- _Required action_
Your copy should hold exactly the lines from the one containing "- Improve UI" through the last line of the entries, and no pictures.

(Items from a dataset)
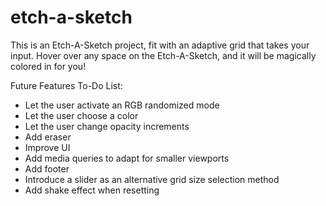 # etch-a-sketch

This is an Etch-A-Sketch project, fit with an adaptive grid that takes
your input. Hover over any space on the Etch-A-Sketch, and it will be
magically colored in for you!

Future Features To-Do List:
- Let the user activate an RGB randomized mode
- Let the user choose a color
- Let the user change opacity increments
- Add eraser
- Improve UI
- Add media queries to adapt for smaller viewports
- Add footer
- Introduce a slider as an alternative grid size selection method
- Add shake effect when resetting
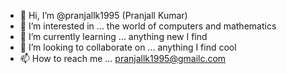 - 👋 Hi, I’m @pranjallk1995 (Pranjall Kumar)
- 👀 I’m interested in ... the world of computers and mathematics
- 🌱 I’m currently learning ... anything new I find
- 💞️ I’m looking to collaborate on ... anything I find cool
- 📫 How to reach me ... pranjallk1995@gmailc.com

<!---
pranjallk1995/pranjallk1995 is a ✨ special ✨ repository because its `README.md` (this file) appears on your GitHub profile.
You can click the Preview link to take a look at your changes.
--->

- _Solution to this problem_
- Improve UI
- Add media queries to adapt for smaller viewports
- Add footer
- Introduce a slider as an alternative grid size selection method
- Add shake effect when resetting
 - 👋 Hi, I’m @pranjallk1995 (Pranjall Kumar)
- 👀 I’m interested in ... the world of computers and mathematics
- 🌱 I’m currently learning ... anything new I find
- 💞️ I’m looking to collaborate on ... anything I find cool
- 📫 How to reach me ... pranjallk1995@gmailc.com

<!---
pranjallk1995/pranjallk1995 is a ✨ special ✨ repository because its `README.md` (this file) appears on your GitHub profile.
You can click the Preview link to take a look at your changes.
--->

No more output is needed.